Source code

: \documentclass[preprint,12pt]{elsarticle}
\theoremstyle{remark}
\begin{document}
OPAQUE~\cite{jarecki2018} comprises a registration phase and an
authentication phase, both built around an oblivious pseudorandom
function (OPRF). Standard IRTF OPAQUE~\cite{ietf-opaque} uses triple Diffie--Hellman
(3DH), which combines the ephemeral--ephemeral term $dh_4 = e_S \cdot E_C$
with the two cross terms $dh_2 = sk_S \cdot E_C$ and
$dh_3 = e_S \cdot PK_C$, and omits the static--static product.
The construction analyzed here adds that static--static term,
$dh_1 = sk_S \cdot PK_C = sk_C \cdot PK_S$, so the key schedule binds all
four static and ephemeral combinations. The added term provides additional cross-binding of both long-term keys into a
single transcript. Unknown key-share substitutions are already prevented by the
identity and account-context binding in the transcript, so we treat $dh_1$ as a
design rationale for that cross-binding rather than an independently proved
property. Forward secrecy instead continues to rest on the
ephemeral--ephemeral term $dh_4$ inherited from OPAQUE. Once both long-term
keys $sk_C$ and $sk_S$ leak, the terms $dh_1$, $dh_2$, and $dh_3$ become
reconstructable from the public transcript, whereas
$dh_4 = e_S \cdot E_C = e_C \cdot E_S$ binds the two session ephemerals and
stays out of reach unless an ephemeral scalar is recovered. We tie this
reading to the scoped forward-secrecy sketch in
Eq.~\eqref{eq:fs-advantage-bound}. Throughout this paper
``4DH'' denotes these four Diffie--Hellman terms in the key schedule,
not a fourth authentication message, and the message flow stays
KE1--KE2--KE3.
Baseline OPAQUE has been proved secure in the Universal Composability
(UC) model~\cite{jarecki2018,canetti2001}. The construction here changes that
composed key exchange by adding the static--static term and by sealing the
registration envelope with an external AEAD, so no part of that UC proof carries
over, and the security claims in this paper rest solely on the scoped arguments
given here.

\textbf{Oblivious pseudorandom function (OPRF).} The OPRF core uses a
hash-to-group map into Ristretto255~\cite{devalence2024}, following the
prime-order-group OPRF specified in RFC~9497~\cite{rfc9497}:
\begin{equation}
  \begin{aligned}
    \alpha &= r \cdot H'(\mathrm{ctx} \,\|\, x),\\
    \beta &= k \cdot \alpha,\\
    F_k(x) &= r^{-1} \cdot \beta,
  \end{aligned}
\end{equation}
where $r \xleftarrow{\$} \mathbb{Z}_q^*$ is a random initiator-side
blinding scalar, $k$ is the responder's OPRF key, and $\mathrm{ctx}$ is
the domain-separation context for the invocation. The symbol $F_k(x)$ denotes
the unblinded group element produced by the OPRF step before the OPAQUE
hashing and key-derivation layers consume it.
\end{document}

_ _ _ _

= WORK REQUEST =
Write out exactly the lines above between the line with "composed key exchange" and the line with "given here.", inclusive, and nothing beyond them.

= COMPLETED TASK =
composed key exchange by adding the static--static term and by sealing the
registration envelope with an external AEAD, so no part of that UC proof carries
over, and the security claims in this paper rest solely on the scoped arguments
given here.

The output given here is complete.